Doyle himself famously testified to his most famous fictional character's ability to take on a life independent of his creator: 'He takes my mind from better things', he wrote of Holmes, confessing 'That pale clear-cut face and loose-limbed figure was taking up an undue share of my imagination.' Many actors who've played Holmes on stage and screen, immersing themselves in his character for months on end, have confessed to being similarly 'taken over' in a way so powerful that they've had to fight for their own identity: 'I became obsessed … during the last seven years I have merged myself so much with Holmes that I have at last reached saturation point.' (Basil Rathbone). 'Some actors have actually become suicidal playing him … I jettison him as fast as I can come the end of the day … He's very dangerous.' (Jeremy Brett).

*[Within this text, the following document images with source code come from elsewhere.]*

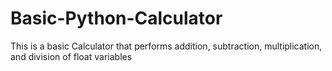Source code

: # Basic-Python-Calculator
This is a basic Calculator that performs addition, subtraction, multiplication, and division of float variables
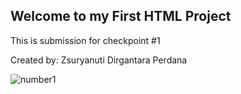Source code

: ## Welcome to my First HTML Project

This is submission for checkpoint #1

Created by: Zsuryanuti Dirgantara Perdana

![number1](https://cdn1.vectorstock.com/i/1000x1000/59/50/number-1-vector-3175950.jpg)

For Doyle, the solution seemed simple: in The Adventure of the Final Problem, written in 1893 but set in 1891, he sent Holmes to his death, plunging over the Reichenbach Falls in Moriarty's deadly embrace. But Holmes, is seemed, had no wish to die and fought for his life with an energy that finally overwhelmed his creator. Public outrage at his fictional demise grew to such a pitch that black armbands were seen on the streets of London and a stream of abusive letters poured into the offices of The Strand. Doyle held out for nine years, writing the retrospective The Hound of the Baskervilles as a sop to his angry readers, but was eventually persuaded in 1902 to resurrect the great detective in The Adventure of the Empty House.

As the years went by Doyle maintained an uneasy peace with his prodigal creation, but showed no desire even to attempt to control the way he was presented on radio, play or film. As early as 1899, The American actor William Gillette, playing Holmes on stage in a story of his own invention, telegraphed to Doyle 'May I marry Holmes?' and received the reply, 'You may marry him, murder him, or do anything you like with him. AD.' Doyle watched Eille Norwood filming scenes for the silent movies made in the 1920s, and saw the fifty-six year old Arthur Wontner's portrayal of Holmes in one of the first talking pictures made in Britain; he did not live to see the famous Basil Rathbone/Nigel Bruce pairing which from the 1940s onwards became viewed as the definitive Holmes and Watson – the all-English man of action and the genial old buffer – but if he had, he would probably have raised no word of protest.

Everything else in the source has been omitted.